I keep our place next to spotless. We use a shop vac every other day (unless it's needed every day), I sweep daily, then mop and clean the kitchen, bathroom and so on with Fabuloso, I make sure all laundry is out of reach of both Koda and Simi, etc.


----------



## rooandtree (May 13, 2012)

not as clean as id like it to be..but clean..i vaccum and sweep daily..sometimes 3 or more times daily...im a nut about seeing dog hair on the floor...and i have to have my kitchen,bathroom,bedroom and living room clean...which means i have to clean them all every day..i cant stand mess and everything has a place and needs to be in it...but for the downstairs..that is the dungeon or man cave or whatever youd like to call it..its where the kids and hubby hang out to play video games and watch tv or play games...i let that be their messy area.too a point..it can be dusty and unvaccumed..but i still like things put up when done...its a never ending battle..and working full time dosent help any which is why i cant always get to the ceiling fans( why are they always so dirty when they constantly move????) and there is dust on shelves etc.


----------



## JakodaCD OA (May 14, 2000)

My house is spotless  NOT! LOL I have 4 indoor cats, 3 dogs, and a 2000 sq ft house ,,I wouldn't say it's messy, I do have alot of "stuff' but it all has it's place, I'm rather organized 

I clean usually every other day, which is vac/dusting/washing floors. So I'd say medium clean, let's put it this way, I've probably never been embarrassed what the house looked like if someone happened to drop in


----------



## Liesje (Mar 4, 2007)

About as clean as it can be. I say that because I have an 80 year old home. I'm not going to steam mop my floors twice a week when we basically have original polished subflooring that is pretty scratched/worn. I have a lot of antique pieces and curios from Africa that show normal wear considering their age or how they've traveled; I don't like the ultra-modern or industrial style so my house is not going to look "polished". My style is sort of Pottery Barn meets east Africa. I am known for being a neat/clean freak though. I clean every day, usually when I get home from work. I vacuum several times a week. Dusting is my least favorite chore! My husband is nasty so he has his own mancave which I rarely go into unless I need something I think is buried in there. When I vacuum I go in as far as I can, which is usually just the doorway.


----------



## dgray (Feb 24, 2012)

Between the fiancé, the dog, and the three cats - its not that clean, lol. I have dark laminate floors (soo gorgeous!), so the fur and dirt shows up really well. I swifter vac them daily. Also, my wool rug sheds worse than the animals sometimes! So I vacuum that daily as well. I usually dust about three times a week because my furniture is also dark wood. If guess that's what I get for loving dark furniture and floors! Im also always cleaning litter boxes or so it seems. Oh well. My house is never clean, but it's never dull either! Lol  


Sent from my iPhone using PG Free


----------



## Mac's Mom (Jun 7, 2010)

I have 2 dogs, 3 cats and we both smoke in the house. There ain't enough Febreeze in the world to make my house smell good. I'm considering distributing face masks upon entry. I dust my diningroom table and the very next day its blanketed in a layer of new dust ... its almost as if its mocking me. Unless there is the exact amount of clean litter in the box my middle cat poops on the floor unless he can find a box of something sentimental like a box of old pictures. My husband thinks the livingroom doubles as a laundry basket and the kitchen counter as a garbage can. So I would have to say my house leans toward the messier side.


----------



## Good_Karma (Jun 28, 2009)

I keep things neat, as in when I am done using something it gets put away. The bed is made, dishes are not left in the sink, etc.

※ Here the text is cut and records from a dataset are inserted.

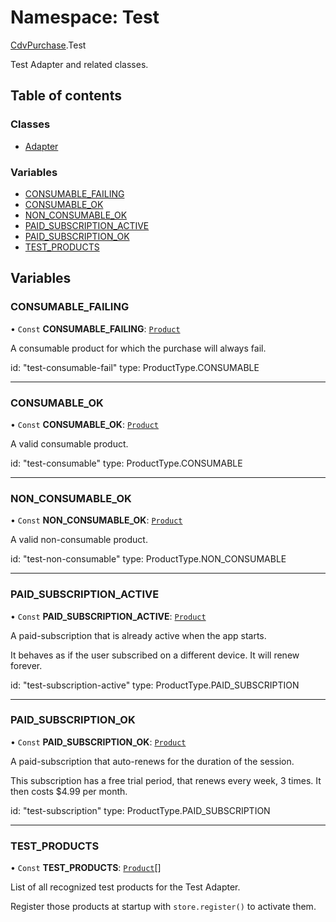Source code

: # Namespace: Test

[CdvPurchase](CdvPurchase.md).Test

Test Adapter and related classes.

## Table of contents

### Classes

- [Adapter](../classes/CdvPurchase.Test.Adapter.md)

### Variables

- [CONSUMABLE\_FAILING](CdvPurchase.Test.md#consumable_failing)
- [CONSUMABLE\_OK](CdvPurchase.Test.md#consumable_ok)
- [NON\_CONSUMABLE\_OK](CdvPurchase.Test.md#non_consumable_ok)
- [PAID\_SUBSCRIPTION\_ACTIVE](CdvPurchase.Test.md#paid_subscription_active)
- [PAID\_SUBSCRIPTION\_OK](CdvPurchase.Test.md#paid_subscription_ok)
- [TEST\_PRODUCTS](CdvPurchase.Test.md#test_products)

## Variables

### CONSUMABLE\_FAILING

• `Const` **CONSUMABLE\_FAILING**: [`Product`](../classes/CdvPurchase.Product.md)

A consumable product for which the purchase will always fail.

id: "test-consumable-fail"
type: ProductType.CONSUMABLE

___

### CONSUMABLE\_OK

• `Const` **CONSUMABLE\_OK**: [`Product`](../classes/CdvPurchase.Product.md)

A valid consumable product.

id: "test-consumable"
type: ProductType.CONSUMABLE

___

### NON\_CONSUMABLE\_OK

• `Const` **NON\_CONSUMABLE\_OK**: [`Product`](../classes/CdvPurchase.Product.md)

A valid non-consumable product.

id: "test-non-consumable"
type: ProductType.NON_CONSUMABLE

___

### PAID\_SUBSCRIPTION\_ACTIVE

• `Const` **PAID\_SUBSCRIPTION\_ACTIVE**: [`Product`](../classes/CdvPurchase.Product.md)

A paid-subscription that is already active when the app starts.

It behaves as if the user subscribed on a different device. It will renew forever.

id: "test-subscription-active"
type: ProductType.PAID_SUBSCRIPTION

___

### PAID\_SUBSCRIPTION\_OK

• `Const` **PAID\_SUBSCRIPTION\_OK**: [`Product`](../classes/CdvPurchase.Product.md)

A paid-subscription that auto-renews for the duration of the session.

This subscription has a free trial period, that renews every week, 3 times.
It then costs $4.99 per month.

id: "test-subscription"
type: ProductType.PAID_SUBSCRIPTION

___

### TEST\_PRODUCTS

• `Const` **TEST\_PRODUCTS**: [`Product`](../classes/CdvPurchase.Product.md)[]

List of all recognized test products for the Test Adapter.

Register those products at startup with `store.register()` to activate them.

But is it CLEAN? Not hardly. There is always a fine layer of dust or pollen all over everything. And lots of dog hair piling up in the corners. I vacuum the floors (cement) a few times a week, the house gets a full cleaning every Friday. I wipe down the kitchen at the end of every day. Beyond that, life is too dang short to spend it cleaning when it's just going to get dirty again. Plus my mother almost never comes over to visit.


----------



## llombardo (Dec 11, 2011)

I'll go with medium clean and not cluttered. I do have a couple bags on the dog cage that the dog doesn't ever use. I have 5 cats and 3 dogs. Daily I vacuum, do dishes, dog poop(outside), and both litter boxes. Weekly I will dust really good, wash floors, vacuum furniture, clean cat/dog bowls really good, clean out both fish tanks and the bathroom. For the most part its not bad most of the time, but if I slip one day it is that much harder the next


----------



## TrickyShepherd (Aug 15, 2011)

I'd say ours ranges from spotless to medium clean. Before I got Storm, the house was always spotless (even with the two others).... but, Storm takes up a LOT of time and she's very very messy (typical pup). Duke is also blowing his coat at the moment. So unfortunately, it's hard to keep this place in order.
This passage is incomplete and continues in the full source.